It seems pretty ridiculous to mourn over a pair of fucking shoes. They’re just shoes, right? And they’ve been around for nine years, it was really only a matter of time before they would have to be retired. So it shouldn’t be this upsetting, and it’s unlikely anyone will think it’s anything more than dramatic to cry while I watch the two-inch soles split and break away from my beat-up, black-and-white creepers.
And yes, they are just shoes. But it’s what they represent to me that makes it so utterly destroying, pushing at me where I already teeter on the edge of my breaking point. Cracks are running through me as I force myself to put one foot in front of the other. It was the whole reason I wore the shoes today, for the first time in something like nine months.
High school is never easy. I never had much confidence when I was younger, and high school was when I finally started listening to my own music, clawing at something to keep me grounded. Maybe that’s a bit dramatic, but who’s not dramatic about high school? Somehow, something about JRock and visual kei clicked with me around that time. Malice Mizer’s merveilles album was and still is my epitome of music meeting art, the concept of the album has come to mean something in my mind that is probably well beyond what those guys ever intended.

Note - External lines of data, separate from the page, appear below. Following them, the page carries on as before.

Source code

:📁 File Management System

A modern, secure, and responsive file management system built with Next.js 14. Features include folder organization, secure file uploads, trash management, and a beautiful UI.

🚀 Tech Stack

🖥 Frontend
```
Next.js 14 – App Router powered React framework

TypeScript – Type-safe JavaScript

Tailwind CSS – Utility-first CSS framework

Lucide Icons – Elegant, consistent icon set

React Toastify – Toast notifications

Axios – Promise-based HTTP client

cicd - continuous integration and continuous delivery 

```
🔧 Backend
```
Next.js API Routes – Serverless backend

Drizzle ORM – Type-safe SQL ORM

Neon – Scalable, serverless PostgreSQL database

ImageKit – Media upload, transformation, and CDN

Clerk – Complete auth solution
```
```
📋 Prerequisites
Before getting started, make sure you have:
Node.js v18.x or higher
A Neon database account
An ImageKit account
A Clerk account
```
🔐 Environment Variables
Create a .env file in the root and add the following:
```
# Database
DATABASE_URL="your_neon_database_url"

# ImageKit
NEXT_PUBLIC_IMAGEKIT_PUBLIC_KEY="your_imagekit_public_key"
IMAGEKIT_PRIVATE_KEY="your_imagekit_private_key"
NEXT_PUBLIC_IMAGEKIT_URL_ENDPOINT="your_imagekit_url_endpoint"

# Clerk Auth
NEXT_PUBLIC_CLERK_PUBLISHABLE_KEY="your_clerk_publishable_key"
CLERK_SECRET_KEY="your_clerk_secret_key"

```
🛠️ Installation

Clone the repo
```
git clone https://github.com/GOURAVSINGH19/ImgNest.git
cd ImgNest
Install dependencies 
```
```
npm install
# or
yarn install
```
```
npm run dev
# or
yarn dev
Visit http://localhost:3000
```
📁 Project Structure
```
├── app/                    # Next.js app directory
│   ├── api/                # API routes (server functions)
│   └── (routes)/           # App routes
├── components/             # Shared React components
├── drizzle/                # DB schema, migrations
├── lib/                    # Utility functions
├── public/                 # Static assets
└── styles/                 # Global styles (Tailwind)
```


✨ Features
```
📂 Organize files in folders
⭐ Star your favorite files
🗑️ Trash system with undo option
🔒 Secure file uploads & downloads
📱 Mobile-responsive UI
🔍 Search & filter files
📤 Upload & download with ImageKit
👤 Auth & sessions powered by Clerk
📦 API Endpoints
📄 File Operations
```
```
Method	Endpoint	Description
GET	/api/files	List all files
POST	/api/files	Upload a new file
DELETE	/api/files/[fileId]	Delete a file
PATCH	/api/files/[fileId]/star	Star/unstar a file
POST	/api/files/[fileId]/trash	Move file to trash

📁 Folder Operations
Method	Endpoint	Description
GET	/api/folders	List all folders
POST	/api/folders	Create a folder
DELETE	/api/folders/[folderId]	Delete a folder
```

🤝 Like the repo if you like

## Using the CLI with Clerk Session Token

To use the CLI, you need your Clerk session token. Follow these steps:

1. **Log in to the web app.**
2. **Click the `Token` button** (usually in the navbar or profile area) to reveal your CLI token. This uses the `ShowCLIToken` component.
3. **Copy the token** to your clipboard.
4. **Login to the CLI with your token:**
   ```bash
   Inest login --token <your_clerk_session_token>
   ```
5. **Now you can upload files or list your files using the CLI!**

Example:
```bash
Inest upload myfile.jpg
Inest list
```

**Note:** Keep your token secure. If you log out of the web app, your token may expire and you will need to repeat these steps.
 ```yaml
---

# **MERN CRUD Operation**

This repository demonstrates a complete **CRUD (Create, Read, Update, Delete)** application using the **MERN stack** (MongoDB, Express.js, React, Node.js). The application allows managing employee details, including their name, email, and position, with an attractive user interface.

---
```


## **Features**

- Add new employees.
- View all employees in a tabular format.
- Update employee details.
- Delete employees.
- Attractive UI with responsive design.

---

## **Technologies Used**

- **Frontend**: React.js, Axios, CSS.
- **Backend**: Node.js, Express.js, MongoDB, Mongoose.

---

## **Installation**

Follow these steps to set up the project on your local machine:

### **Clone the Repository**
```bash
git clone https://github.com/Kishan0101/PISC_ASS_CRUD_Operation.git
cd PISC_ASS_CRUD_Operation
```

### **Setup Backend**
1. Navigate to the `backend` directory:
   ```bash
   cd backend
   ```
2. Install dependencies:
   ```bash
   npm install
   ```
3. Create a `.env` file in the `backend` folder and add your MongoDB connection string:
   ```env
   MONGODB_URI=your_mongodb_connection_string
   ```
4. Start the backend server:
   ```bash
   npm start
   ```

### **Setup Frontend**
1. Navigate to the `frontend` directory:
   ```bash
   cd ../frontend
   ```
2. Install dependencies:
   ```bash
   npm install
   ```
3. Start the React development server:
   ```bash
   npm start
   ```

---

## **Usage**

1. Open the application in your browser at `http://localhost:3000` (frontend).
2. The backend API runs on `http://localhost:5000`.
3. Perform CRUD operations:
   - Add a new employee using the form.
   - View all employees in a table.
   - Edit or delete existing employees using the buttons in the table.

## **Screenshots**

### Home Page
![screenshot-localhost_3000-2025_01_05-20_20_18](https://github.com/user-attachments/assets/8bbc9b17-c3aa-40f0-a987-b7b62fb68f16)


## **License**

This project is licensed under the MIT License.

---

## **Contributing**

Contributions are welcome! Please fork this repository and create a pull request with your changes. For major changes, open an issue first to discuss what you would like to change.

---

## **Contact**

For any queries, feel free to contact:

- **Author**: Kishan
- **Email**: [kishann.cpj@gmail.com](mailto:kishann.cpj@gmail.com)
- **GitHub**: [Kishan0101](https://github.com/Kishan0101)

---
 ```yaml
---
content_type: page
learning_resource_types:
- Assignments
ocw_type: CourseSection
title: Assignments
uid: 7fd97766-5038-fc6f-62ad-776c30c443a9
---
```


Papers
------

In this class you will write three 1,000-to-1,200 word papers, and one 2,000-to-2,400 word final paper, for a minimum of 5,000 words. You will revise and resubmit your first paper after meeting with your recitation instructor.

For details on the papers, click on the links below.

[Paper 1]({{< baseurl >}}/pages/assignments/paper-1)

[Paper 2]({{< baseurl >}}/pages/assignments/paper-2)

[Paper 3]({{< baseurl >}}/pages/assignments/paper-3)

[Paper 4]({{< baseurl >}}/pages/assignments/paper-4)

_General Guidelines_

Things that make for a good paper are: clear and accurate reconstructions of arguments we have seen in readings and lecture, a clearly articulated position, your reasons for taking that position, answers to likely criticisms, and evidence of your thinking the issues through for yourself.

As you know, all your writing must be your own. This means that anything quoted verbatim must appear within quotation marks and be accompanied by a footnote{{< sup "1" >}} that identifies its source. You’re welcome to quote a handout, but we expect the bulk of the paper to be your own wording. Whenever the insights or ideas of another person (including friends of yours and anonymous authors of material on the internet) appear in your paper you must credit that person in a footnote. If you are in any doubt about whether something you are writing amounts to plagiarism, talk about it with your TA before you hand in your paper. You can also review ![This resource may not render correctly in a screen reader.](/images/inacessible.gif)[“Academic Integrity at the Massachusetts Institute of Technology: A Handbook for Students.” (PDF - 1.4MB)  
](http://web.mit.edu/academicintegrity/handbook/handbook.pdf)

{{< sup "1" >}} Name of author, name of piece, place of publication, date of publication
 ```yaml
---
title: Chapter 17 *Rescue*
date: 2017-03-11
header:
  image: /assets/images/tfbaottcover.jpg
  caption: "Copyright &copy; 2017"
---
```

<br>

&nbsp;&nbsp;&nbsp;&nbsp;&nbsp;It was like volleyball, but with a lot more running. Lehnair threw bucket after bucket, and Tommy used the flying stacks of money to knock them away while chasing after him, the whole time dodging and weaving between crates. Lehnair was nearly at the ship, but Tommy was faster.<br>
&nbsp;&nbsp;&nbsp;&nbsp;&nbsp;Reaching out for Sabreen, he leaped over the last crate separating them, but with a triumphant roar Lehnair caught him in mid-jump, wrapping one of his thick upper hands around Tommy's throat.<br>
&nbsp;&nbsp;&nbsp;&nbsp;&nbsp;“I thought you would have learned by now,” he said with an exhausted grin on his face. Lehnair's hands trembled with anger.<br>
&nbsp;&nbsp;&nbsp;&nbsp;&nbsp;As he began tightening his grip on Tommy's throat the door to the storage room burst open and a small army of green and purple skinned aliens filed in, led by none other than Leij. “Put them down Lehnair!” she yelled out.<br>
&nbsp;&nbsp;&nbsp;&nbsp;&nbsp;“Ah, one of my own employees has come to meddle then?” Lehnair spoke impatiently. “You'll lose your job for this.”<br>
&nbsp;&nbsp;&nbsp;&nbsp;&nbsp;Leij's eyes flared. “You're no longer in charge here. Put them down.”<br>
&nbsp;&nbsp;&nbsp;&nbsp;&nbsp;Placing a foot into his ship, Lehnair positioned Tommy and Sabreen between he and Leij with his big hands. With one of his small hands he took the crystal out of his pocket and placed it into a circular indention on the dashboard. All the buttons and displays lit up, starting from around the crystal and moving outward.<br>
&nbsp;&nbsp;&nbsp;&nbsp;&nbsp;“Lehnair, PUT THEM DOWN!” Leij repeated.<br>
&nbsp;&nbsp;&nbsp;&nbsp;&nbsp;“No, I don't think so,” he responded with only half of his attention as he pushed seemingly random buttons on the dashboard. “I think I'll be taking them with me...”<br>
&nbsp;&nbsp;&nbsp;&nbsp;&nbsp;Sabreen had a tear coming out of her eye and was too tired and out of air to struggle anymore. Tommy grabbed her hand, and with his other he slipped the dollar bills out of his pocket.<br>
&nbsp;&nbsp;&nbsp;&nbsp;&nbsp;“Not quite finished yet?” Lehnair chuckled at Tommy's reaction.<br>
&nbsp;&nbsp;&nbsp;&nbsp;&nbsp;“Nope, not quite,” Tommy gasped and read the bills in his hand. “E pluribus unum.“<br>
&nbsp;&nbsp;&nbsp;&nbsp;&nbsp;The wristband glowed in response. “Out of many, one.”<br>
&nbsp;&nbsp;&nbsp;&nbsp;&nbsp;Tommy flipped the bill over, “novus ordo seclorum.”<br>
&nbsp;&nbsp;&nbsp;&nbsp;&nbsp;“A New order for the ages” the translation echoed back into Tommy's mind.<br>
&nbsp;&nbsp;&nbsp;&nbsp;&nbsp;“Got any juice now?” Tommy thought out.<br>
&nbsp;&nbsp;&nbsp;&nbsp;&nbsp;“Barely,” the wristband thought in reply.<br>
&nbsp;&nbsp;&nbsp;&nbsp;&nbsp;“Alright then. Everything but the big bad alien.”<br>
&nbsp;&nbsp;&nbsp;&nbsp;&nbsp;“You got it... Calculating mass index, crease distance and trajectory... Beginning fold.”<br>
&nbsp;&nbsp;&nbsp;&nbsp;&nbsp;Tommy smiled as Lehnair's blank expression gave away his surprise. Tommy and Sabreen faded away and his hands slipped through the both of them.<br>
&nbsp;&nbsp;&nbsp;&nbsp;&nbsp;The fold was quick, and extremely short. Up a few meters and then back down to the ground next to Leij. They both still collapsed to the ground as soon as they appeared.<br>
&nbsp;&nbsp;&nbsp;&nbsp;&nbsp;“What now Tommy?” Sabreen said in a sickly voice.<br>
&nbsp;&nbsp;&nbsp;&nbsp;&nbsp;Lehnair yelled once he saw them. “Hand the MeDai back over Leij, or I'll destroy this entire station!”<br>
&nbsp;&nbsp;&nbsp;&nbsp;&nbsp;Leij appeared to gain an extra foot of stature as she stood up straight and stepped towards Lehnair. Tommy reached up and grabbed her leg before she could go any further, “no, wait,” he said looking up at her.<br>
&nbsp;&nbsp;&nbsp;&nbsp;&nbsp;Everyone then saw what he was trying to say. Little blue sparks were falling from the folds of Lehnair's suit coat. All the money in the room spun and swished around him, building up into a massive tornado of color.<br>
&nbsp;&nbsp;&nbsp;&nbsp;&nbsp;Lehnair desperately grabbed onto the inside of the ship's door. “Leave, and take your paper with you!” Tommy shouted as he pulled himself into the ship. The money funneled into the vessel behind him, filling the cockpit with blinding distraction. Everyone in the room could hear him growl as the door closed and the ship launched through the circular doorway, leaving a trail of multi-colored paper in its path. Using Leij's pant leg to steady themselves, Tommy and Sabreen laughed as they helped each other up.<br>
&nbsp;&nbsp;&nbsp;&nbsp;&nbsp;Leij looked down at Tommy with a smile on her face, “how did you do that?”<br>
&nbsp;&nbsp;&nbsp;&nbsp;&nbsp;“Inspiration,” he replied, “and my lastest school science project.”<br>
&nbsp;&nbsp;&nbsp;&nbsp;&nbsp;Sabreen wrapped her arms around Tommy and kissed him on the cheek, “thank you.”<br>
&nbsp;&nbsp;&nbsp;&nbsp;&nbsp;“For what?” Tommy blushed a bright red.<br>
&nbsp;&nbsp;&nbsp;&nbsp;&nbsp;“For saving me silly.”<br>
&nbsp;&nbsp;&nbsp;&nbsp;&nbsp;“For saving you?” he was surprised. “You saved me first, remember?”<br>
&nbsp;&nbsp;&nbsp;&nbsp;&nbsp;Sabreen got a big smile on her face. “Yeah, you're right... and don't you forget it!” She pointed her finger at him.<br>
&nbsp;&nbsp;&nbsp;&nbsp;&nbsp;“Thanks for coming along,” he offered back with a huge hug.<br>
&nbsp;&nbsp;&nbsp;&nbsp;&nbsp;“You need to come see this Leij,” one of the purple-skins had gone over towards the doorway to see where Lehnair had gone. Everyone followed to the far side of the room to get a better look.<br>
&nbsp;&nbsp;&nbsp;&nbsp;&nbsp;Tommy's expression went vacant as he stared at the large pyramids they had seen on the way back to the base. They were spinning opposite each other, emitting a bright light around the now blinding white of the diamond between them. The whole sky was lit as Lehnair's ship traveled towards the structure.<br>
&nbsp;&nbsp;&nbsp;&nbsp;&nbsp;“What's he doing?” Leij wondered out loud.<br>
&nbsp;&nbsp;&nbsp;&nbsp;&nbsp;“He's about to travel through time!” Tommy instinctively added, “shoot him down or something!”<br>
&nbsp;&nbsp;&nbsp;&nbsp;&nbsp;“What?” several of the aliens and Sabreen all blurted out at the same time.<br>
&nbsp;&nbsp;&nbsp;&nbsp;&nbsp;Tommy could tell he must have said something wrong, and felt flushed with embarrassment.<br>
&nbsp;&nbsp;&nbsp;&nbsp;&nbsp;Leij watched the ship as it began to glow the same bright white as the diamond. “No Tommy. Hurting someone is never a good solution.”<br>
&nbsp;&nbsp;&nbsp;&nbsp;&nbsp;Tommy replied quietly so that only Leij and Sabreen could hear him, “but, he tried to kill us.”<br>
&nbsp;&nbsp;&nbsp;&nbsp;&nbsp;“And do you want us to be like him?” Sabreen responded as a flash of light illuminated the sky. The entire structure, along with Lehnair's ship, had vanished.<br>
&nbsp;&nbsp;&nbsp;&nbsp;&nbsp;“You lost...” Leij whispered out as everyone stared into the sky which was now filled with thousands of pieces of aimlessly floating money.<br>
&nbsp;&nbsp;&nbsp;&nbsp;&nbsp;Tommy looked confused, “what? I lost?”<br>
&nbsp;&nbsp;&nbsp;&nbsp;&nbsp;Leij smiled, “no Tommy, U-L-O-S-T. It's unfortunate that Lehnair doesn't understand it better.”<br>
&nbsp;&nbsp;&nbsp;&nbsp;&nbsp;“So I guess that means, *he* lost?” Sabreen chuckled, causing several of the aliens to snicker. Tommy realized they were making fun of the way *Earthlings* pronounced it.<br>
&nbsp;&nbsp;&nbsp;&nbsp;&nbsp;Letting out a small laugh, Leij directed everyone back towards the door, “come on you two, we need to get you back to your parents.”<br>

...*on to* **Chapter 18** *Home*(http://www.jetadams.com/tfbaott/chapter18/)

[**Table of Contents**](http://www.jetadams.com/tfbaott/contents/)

But it was the dark, heavy sound of Dir en grey that got me through some rougher times. An embodiment of anger and sadness and something sinister, and they were my first Japanese band, at least, the first one I got to see in concert. It was the same for a lot of the JRock crowd at that time. Whether they saw them in that first three-show tour that included the Wiltern, or their performance at the Family Values tour, or on the US tour leg following the Withering to death. album, they were the trailblazers.
I remember the Family Values Tour in 2006, where a friend and I went to an outdoor venue, to see them. It was a gloomy day, the ground was already damp from earlier rains, and just after Diru played, the sky let loose and poured. But we stayed and waited in line to meet Kyo and Shinya. I didn’t have my creepers then, but I wanted them, and I got them sometime in the fall, ordered online while I was living in the dorms for college, when my parents couldn’t control my spending habits. I broke them in bustling between classes, getting blisters, but eventually they became my most comfortable shoes.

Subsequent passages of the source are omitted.